**WHAT YOU HAVE TO DO**:
The response must reproduce exactly every line of the material below holding the word "Designed".

**THE RECORDS**:
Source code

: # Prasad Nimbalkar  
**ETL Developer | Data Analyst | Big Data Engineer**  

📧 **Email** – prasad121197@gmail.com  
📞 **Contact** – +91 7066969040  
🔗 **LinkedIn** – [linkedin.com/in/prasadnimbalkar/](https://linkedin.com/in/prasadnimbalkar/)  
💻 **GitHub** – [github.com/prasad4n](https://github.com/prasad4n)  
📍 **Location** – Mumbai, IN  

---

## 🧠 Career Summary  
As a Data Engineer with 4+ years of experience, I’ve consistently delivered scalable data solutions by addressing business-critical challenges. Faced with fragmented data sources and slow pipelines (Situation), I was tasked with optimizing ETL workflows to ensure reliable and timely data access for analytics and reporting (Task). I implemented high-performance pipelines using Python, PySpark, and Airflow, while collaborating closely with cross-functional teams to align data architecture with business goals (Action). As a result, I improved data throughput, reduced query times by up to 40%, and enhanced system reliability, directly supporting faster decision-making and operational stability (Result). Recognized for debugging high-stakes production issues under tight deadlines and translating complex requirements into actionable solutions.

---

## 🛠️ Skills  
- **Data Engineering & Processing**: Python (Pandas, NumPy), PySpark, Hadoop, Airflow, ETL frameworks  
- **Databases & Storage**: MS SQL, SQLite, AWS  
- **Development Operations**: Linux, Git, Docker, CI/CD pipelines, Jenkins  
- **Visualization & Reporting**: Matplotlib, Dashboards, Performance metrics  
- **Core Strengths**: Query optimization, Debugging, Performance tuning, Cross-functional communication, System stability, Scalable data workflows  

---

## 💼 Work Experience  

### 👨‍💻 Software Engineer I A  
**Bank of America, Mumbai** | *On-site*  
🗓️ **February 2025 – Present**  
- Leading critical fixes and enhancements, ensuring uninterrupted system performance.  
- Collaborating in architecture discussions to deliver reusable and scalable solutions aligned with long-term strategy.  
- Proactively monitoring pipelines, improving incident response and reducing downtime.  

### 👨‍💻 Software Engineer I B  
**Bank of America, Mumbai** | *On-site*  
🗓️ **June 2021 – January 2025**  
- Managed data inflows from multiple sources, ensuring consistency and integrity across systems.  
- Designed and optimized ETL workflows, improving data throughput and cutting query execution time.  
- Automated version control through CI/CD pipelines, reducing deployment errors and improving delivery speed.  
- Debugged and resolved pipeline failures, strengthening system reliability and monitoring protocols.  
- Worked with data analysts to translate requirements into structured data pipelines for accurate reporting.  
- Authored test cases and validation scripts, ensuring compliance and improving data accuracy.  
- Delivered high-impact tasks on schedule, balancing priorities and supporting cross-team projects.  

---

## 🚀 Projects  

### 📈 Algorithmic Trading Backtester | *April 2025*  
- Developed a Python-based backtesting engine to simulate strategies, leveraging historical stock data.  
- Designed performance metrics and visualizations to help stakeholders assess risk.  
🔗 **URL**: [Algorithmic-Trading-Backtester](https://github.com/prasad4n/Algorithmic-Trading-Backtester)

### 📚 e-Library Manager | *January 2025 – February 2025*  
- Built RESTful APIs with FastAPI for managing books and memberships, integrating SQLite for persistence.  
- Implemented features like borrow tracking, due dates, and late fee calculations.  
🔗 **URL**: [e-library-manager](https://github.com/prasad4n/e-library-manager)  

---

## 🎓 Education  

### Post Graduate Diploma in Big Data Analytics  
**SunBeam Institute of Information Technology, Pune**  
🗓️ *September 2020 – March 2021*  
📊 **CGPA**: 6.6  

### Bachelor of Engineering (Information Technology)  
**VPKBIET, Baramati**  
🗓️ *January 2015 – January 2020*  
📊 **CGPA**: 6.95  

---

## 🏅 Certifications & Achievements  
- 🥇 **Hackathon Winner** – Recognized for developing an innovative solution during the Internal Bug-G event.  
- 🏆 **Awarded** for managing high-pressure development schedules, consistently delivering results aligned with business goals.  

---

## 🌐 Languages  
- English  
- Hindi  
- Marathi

**ANSWER TO THIS TASK**:
- Designed and optimized ETL workflows, improving data throughput and cutting query execution time.  
- Designed performance metrics and visualizations to help stakeholders assess risk.  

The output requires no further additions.